- [Problem details]: Search term "documentclass": please show all lines in the listing that contain it.

- [Exercise data]:

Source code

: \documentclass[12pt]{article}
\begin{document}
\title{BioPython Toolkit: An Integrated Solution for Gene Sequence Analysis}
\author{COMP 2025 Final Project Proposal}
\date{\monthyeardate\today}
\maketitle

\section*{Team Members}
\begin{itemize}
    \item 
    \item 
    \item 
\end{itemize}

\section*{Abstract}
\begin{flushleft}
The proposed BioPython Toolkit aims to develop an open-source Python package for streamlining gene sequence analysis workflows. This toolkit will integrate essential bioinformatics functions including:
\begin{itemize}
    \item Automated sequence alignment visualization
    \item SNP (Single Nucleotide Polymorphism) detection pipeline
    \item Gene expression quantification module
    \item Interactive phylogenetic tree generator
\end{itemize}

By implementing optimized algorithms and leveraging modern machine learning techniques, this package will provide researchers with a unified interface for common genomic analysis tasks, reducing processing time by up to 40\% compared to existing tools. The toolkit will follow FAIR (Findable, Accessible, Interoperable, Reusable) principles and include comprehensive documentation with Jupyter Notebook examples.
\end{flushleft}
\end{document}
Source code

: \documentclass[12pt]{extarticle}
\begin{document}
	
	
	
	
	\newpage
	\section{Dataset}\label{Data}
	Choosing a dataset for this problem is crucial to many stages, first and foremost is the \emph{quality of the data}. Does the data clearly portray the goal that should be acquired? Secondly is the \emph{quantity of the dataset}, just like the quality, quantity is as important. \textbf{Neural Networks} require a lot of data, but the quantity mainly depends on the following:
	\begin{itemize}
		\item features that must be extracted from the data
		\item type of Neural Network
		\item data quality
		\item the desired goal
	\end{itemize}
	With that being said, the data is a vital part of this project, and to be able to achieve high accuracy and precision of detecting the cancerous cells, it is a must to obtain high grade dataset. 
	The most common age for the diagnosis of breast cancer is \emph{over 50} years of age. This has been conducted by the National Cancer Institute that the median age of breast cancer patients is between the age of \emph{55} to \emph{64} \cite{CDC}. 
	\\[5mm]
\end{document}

- [Your response]:
: \documentclass[12pt]{article}
: \documentclass[12pt]{extarticle}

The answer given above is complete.